Data provided:
· · · · ·

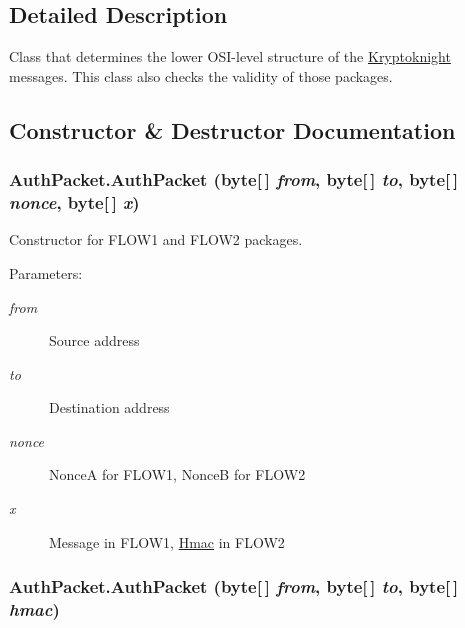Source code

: \subsection{Detailed Description}
Class that determines the lower OSI-level structure of the \hyperlink{class_kryptoknight}{Kryptoknight} messages. This class also checks the validity of those packages. 



\subsection{Constructor \& Destructor Documentation}
\hypertarget{class_auth_packet_c0}{
\subsubsection[AuthPacket]{\setlength{\rightskip}{0pt plus 5cm}Auth\-Packet.Auth\-Packet (byte\mbox{[}$\,$\mbox{]} {\em from}, byte\mbox{[}$\,$\mbox{]} {\em to}, byte\mbox{[}$\,$\mbox{]} {\em nonce}, byte\mbox{[}$\,$\mbox{]} {\em x})}}
\label{class_auth_packet_c0}


Constructor for FLOW1 and FLOW2 packages. \begin{Desc}
\item[Parameters:]
\begin{description}
\item[{\em from}]Source address \item[{\em to}]Destination address \item[{\em nonce}]Nonce\-A for FLOW1, Nonce\-B for FLOW2 \item[{\em x}]Message in FLOW1, \hyperlink{class_hmac}{Hmac} in FLOW2 \end{description}
\end{Desc}
\hypertarget{class_auth_packet_c1}{
\subsubsection[AuthPacket]{\setlength{\rightskip}{0pt plus 5cm}Auth\-Packet.Auth\-Packet (byte\mbox{[}$\,$\mbox{]} {\em from}, byte\mbox{[}$\,$\mbox{]} {\em to}, byte\mbox{[}$\,$\mbox{]} {\em hmac})}}
\label{class_auth_packet_c1}


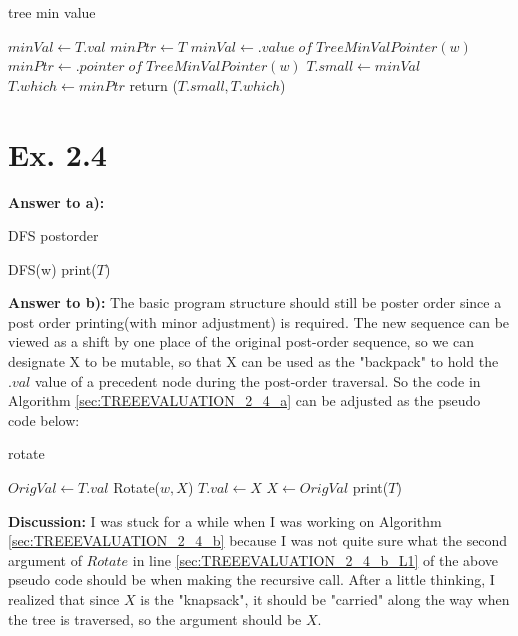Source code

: \documentclass[a4paper,11pt]{article}
\theoremstyle{mytheor}
\begin{document}
\begin{algorithm}[H]
\caption{tree min value}\label{sec:TREEEVALUATION_2_3_b}
\begin{algorithmic}[1]
  \State $minVal \gets T.val$
  \State $minPtr \gets T$
      \State $minVal \gets .value\;of\;TreeMinValPointer(w)$
      \State $minPtr \gets .pointer\;of\;TreeMinValPointer(w)$
    \EndIf
  \EndFor
  \State $T.small \gets minVal$
  \State $T.which \gets minPtr$
  \State return ($T.small, T.which$)   
\EndFunction
\end{algorithmic}
\end{algorithm}

\vspace{1.2in}

\section*{Ex. 2.4}
\noindent\textbf{Answer to a):} 
\begin{algorithm}[H]
\caption{DFS postorder}\label{sec:TREEEVALUATION_2_4_a}
\begin{algorithmic}[1]
    \State DFS(w)
  \EndFor
  \State print($T$)
\EndProcedure
\end{algorithmic}
\end{algorithm}

\vspace{1.2in}

\noindent\textbf{Answer to b):} The basic program structure should still be poster order since a post order printing(with minor adjustment) is required. The new sequence can be viewed as a shift by one place of the original post-order sequence, so we can designate X to be mutable, so that X can be used as the "backpack" to hold the $.val$ value of a precedent node during the post-order traversal. So the code in Algorithm \ref{sec:TREEEVALUATION_2_4_a} can be adjusted as the pseudo code below:
\begin{algorithm}[H]
\caption{rotate}\label{sec:TREEEVALUATION_2_4_b}
\begin{algorithmic}[1]
  \State $OrigVal \gets T.val$
    \State Rotate($w, X$) \label{sec:TREEEVALUATION_2_4_b_L1}
  \EndFor
  \State $T.val \gets X$
  \State $X \gets OrigVal$
  \State print($T$)
\EndProcedure
\end{algorithmic}
\end{algorithm}
\noindent\textbf{Discussion:} I was stuck for a while when I was working on Algorithm \ref{sec:TREEEVALUATION_2_4_b} because I was not quite sure what the second argument of $Rotate$ in line \ref{sec:TREEEVALUATION_2_4_b_L1} of the above pseudo code should be when making the recursive call. After a little thinking, I realized that since $X$ is the "knapsack", it should be "carried" along the way when the tree is traversed, so the argument should be $X$.
\end{document}
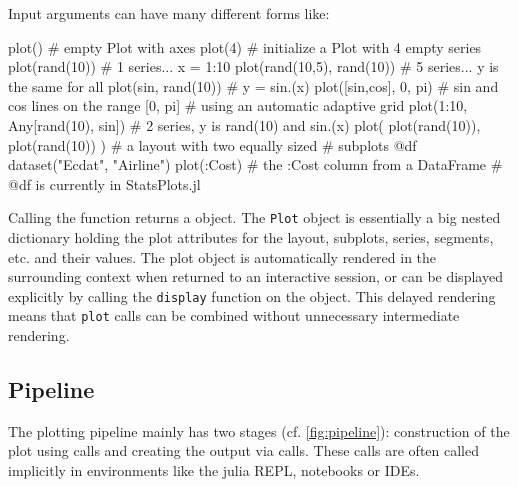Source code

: Input arguments can have many different forms like:
%
\begin{code}
plot()                                       # empty Plot with axes
plot(4)                                      # initialize a Plot with 4 empty series
plot(rand(10))                               # 1 series... x = 1:10
plot(rand(10,5), rand(10))                   # 5 series... y is the same for all
plot(sin, rand(10))                          # y = sin.(x)
plot([sin,cos], 0, pi)                       # sin and cos lines on the range [0, pi]
                                             # using an automatic adaptive grid
plot(1:10, Any[rand(10), sin])               # 2 series, y is rand(10) and sin.(x)
plot( plot(rand(10)), plot(rand(10)) )       # a layout with two equally sized
                                             # subplots
@df dataset("Ecdat", "Airline") plot(:Cost)  # the :Cost column from a DataFrame
                                             # @df is currently in StatsPlots.jl
\end{code}
%
Calling the  function returns a  object.
The \texttt{Plot} object is essentially a big nested dictionary holding the plot attributes for the layout, subplots, series, segments, etc. and their values.
The plot object is automatically rendered in the surrounding context when returned to an interactive session, or can be displayed explicitly by calling the \texttt{display} function on the object.
This delayed rendering means that \texttt{plot} calls can be combined without unnecessary intermediate rendering.

\subsection*{Pipeline}

The plotting pipeline mainly has two stages (cf. \cref{fig:pipeline}): construction of the plot using  calls and creating the output via  calls.
These calls are often called implicitly in environments like the julia REPL, notebooks or IDEs.

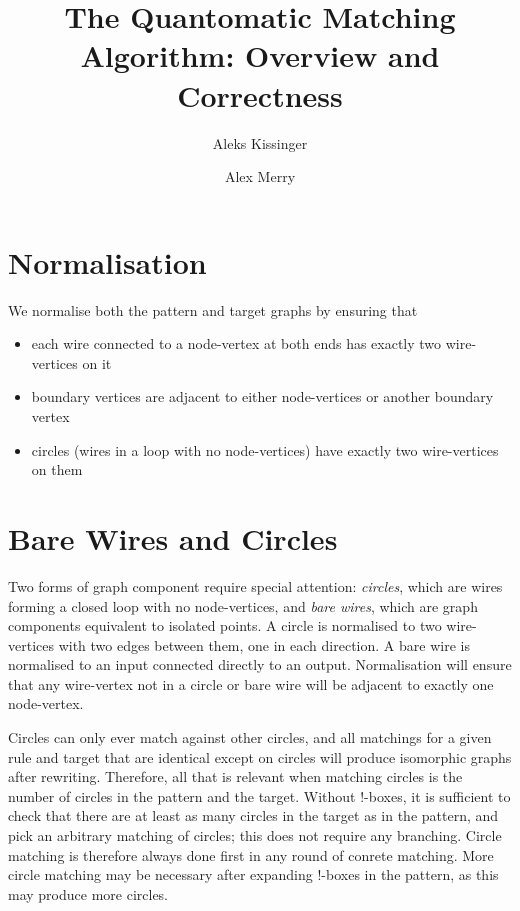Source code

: \documentclass{article}
\title{The Quantomatic Matching Algorithm: Overview and Correctness}
\author{Aleks Kissinger \and Alex Merry}
\begin{document}
\maketitle

\section{Normalisation}
\label{sec:normalisation}

We normalise both the pattern and target graphs by ensuring that
\begin{itemize}
\item each wire connected to a node-vertex at both ends has exactly two wire-vertices on it
\item boundary vertices are adjacent to either node-vertices or another boundary vertex
\item circles (wires in a loop with no node-vertices) have exactly two wire-vertices on them
\end{itemize}

\section{Bare Wires and Circles}
\label{sec:wires-and-circles}

Two forms of graph component require special attention: \emph{circles}, which are wires forming a closed loop with no node-vertices, and \emph{bare wires}, which are graph components equivalent to isolated points.  A circle is normalised to two wire-vertices with two edges between them, one in each direction.  A bare wire is normalised to an input connected directly to an output.  Normalisation will ensure that any wire-vertex not in a circle or bare wire will be adjacent to exactly one node-vertex.

Circles can only ever match against other circles, and all matchings for a given rule and target that are identical except on circles will produce isomorphic graphs after rewriting.  Therefore, all that is relevant when matching circles is the number of circles in the pattern and the target.  Without $!$-boxes, it is sufficient to check that there are at least as many circles in the target as in the pattern, and pick an arbitrary matching of circles; this does not require any branching.  Circle matching is therefore always done first in any round of conrete matching.  More circle matching may be necessary after expanding $!$-boxes in the pattern, as this may produce more circles.
\end{document}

· · · · ·

Give the number of lines in the entries above that contain the string "loop", and nothing more.

Response to the task: 2